Laser spectroscopy of the element nobelium (Z=102)
Dr. Mustapha Laatiaoui (Helmholtz-Institut Mainz & GSI Helmholtzzentrum f. Schwerionenforschung, Darmstadt)
A stringent test of modern atomic theories addressing relativistic and quantum electrodynamic effects is provided by investigating the spectral lines of the heaviest elements. This motivated large optical spectroscopy research programs for many years. However, the elements beyond fermium (Z=100) so far remained out of reach for such an experimental approach, as they are typically produced at large accelerator facilities by heavy ion-induced fusion-evaporation reactions yielding low rates.

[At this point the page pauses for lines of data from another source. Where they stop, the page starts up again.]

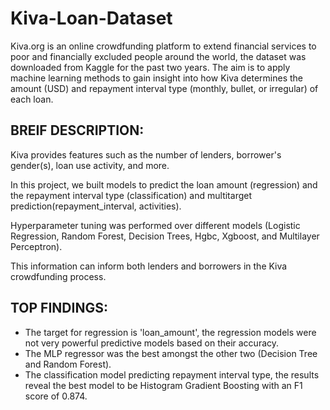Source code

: # Kiva-Loan-Dataset
Kiva.org is an online crowdfunding platform to extend financial services to poor and financially excluded people around the world, the dataset was downloaded from Kaggle for the past two years.
The aim is to apply machine learning methods to gain insight into how Kiva determines the amount (USD) and repayment interval type (monthly, bullet, or irregular) of each loan. 

## BREIF DESCRIPTION:


Kiva provides features such as the number of lenders, borrower's gender(s), loan use activity, and more. 

In this project, we built models to predict the loan amount (regression) and the repayment interval type (classification) and multitarget prediction(repayment_interval, activities). 

Hyperparameter tuning was performed over different models (Logistic Regression, Random Forest, Decision Trees, Hgbc, Xgboost, and Multilayer Perceptron).

This information can inform both lenders and borrowers in the Kiva crowdfunding process. 


## TOP FINDINGS: 

- The target for regression is 'loan_amount', the regression models were not very powerful predictive models based on their accuracy. 
- The MLP regressor was the best amongst the other two (Decision Tree and Random Forest).
- The classification model predicting repayment interval type, the results reveal the best model to be Histogram Gradient Boosting with an F1 score of 0.874. 
 
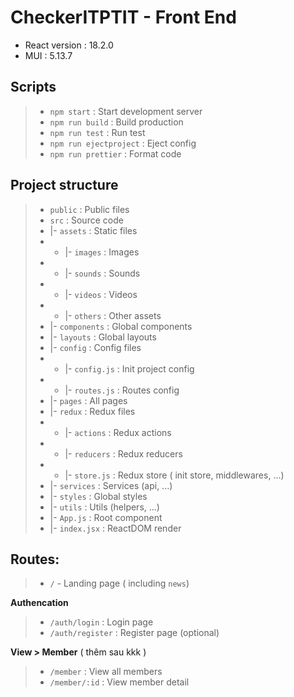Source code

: # CheckerITPTIT - Front End

- React version : 18.2.0
- MUI : 5.13.7

## Scripts

> - `npm start` : Start development server
> - `npm run build` : Build production
> - `npm run test` : Run test
> - `npm run ejectproject` : Eject config
> - `npm run prettier` : Format code

## Project structure

> - `public` : Public files
> - `src` : Source code
> - |- `assets` : Static files
> - - |- `images` : Images
> - - |- `sounds` : Sounds
> - - |- `videos` : Videos
> - - |- `others` : Other assets
> - |- `components` : Global components
> - |- `layouts` : Global layouts
> - |- `config` : Config files
> - - |- `config.js` : Init project config
> - - |- `routes.js` : Routes config
> - |- `pages` : All pages
> - |- `redux` : Redux files
> - - |- `actions` : Redux actions
> - - |- `reducers` : Redux reducers
> - - |- `store.js` : Redux store ( init store, middlewares, ...)
> - |- `services` : Services (api, ...)
> - |- `styles` : Global styles
> - |- `utils` : Utils (helpers, ...)
> - |- `App.js` : Root component
> - |- `index.jsx` : ReactDOM render

## Routes:

> - `/` - Landing page ( including `news`)

**Authencation**

> - `/auth/login` : Login page
> - `/auth/register` : Register page (optional)

**View > Member**
( thêm sau kkk )

> - `/member` : View all members
> - `/member/:id` : View member detail
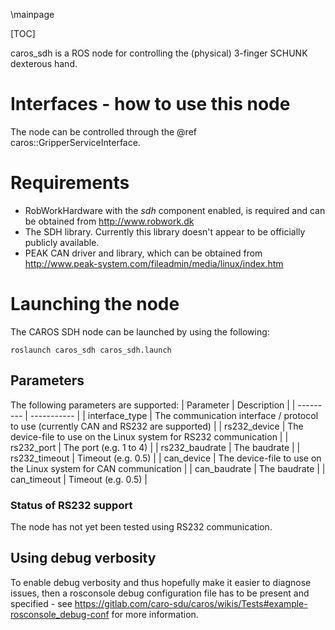 \mainpage

[TOC]

caros_sdh is a ROS node for controlling the (physical) 3-finger SCHUNK dexterous hand.

# Interfaces - how to use this node #
The node can be controlled through the @ref caros::GripperServiceInterface.

# Requirements #
- RobWorkHardware with the *sdh* component enabled, is required and can be obtained from http://www.robwork.dk
- The SDH library. Currently this library doesn't appear to be officially publicly available.
- PEAK CAN driver and library, which can be obtained from http://www.peak-system.com/fileadmin/media/linux/index.htm

# Launching the node #
The CAROS SDH node can be launched by using the following:

    roslaunch caros_sdh caros_sdh.launch

## Parameters ##
The following parameters are supported:
| Parameter | Description |
| --------- | ----------- |
| interface_type | The communication interface / protocol to use (currently CAN and RS232 are supported) |
| rs232_device | The device-file to use on the Linux system for RS232 communication |
| rs232_port | The port (e.g. 1 to 4) |
| rs232_baudrate | The baudrate |
| rs232_timeout | Timeout (e.g. 0.5) |
| can_device | The device-file to use on the Linux system for CAN communication |
| can_baudrate | The baudrate |
| can_timeout | Timeout (e.g. 0.5) |

### Status of RS232 support ###
The node has not yet been tested using RS232 communication.

## Using debug verbosity ##
To enable debug verbosity and thus hopefully make it easier to diagnose issues, then a rosconsole debug configuration file has to be present and specified - see https://gitlab.com/caro-sdu/caros/wikis/Tests#example-rosconsole_debug-conf for more information.
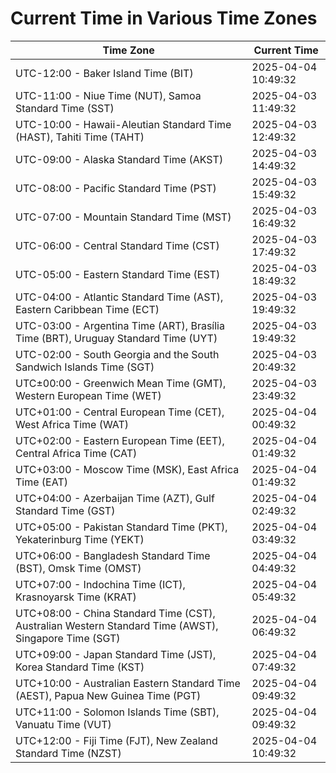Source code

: # Current Time in Various Time Zones

| Time Zone | Current Time |
|-----------|--------------|
| UTC-12:00 - Baker Island Time (BIT) | 2025-04-04 10:49:32 |
| UTC-11:00 - Niue Time (NUT), Samoa Standard Time (SST) | 2025-04-03 11:49:32 |
| UTC-10:00 - Hawaii-Aleutian Standard Time (HAST), Tahiti Time (TAHT) | 2025-04-03 12:49:32 |
| UTC-09:00 - Alaska Standard Time (AKST) | 2025-04-03 14:49:32 |
| UTC-08:00 - Pacific Standard Time (PST) | 2025-04-03 15:49:32 |
| UTC-07:00 - Mountain Standard Time (MST) | 2025-04-03 16:49:32 |
| UTC-06:00 - Central Standard Time (CST) | 2025-04-03 17:49:32 |
| UTC-05:00 - Eastern Standard Time (EST) | 2025-04-03 18:49:32 |
| UTC-04:00 - Atlantic Standard Time (AST), Eastern Caribbean Time (ECT) | 2025-04-03 19:49:32 |
| UTC-03:00 - Argentina Time (ART), Brasília Time (BRT), Uruguay Standard Time (UYT) | 2025-04-03 19:49:32 |
| UTC-02:00 - South Georgia and the South Sandwich Islands Time (SGT) | 2025-04-03 20:49:32 |
| UTC±00:00 - Greenwich Mean Time (GMT), Western European Time (WET) | 2025-04-03 23:49:32 |
| UTC+01:00 - Central European Time (CET), West Africa Time (WAT) | 2025-04-04 00:49:32 |
| UTC+02:00 - Eastern European Time (EET), Central Africa Time (CAT) | 2025-04-04 01:49:32 |
| UTC+03:00 - Moscow Time (MSK), East Africa Time (EAT) | 2025-04-04 01:49:32 |
| UTC+04:00 - Azerbaijan Time (AZT), Gulf Standard Time (GST) | 2025-04-04 02:49:32 |
| UTC+05:00 - Pakistan Standard Time (PKT), Yekaterinburg Time (YEKT) | 2025-04-04 03:49:32 |
| UTC+06:00 - Bangladesh Standard Time (BST), Omsk Time (OMST) | 2025-04-04 04:49:32 |
| UTC+07:00 - Indochina Time (ICT), Krasnoyarsk Time (KRAT) | 2025-04-04 05:49:32 |
| UTC+08:00 - China Standard Time (CST), Australian Western Standard Time (AWST), Singapore Time (SGT) | 2025-04-04 06:49:32 |
| UTC+09:00 - Japan Standard Time (JST), Korea Standard Time (KST) | 2025-04-04 07:49:32 |
| UTC+10:00 - Australian Eastern Standard Time (AEST), Papua New Guinea Time (PGT) | 2025-04-04 09:49:32 |
| UTC+11:00 - Solomon Islands Time (SBT), Vanuatu Time (VUT) | 2025-04-04 09:49:32 |
| UTC+12:00 - Fiji Time (FJT), New Zealand Standard Time (NZST) | 2025-04-04 10:49:32 |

Laser spectroscopy of the element nobelium (Z=102) has long been anticipated at GSI in Darmstadt. To this end, neutral atoms are ionized by an element-selective laser ionization technique. The fusion products of interest are separated from the primary beam by the Separator for Heavy Ion reaction Products (SHIP) and thermalized in a buffer-gas stopping cell. Those remaining in a positive charged state are accumulated on a catcher filament where they are neutralized. In a subsequent step, the fusion-product beam is turned off. Then, the accumulated atoms are evaporated from the filament, laser ionized and finally guided by suitable electric fields to a silicon detector where they are unambiguously identified via their unique radioactive decay fingerprint.
In my talk I will summarize the pioneering work in this field of research and highlight the first foray of laser spectroscopy into the region of the transfermium elements.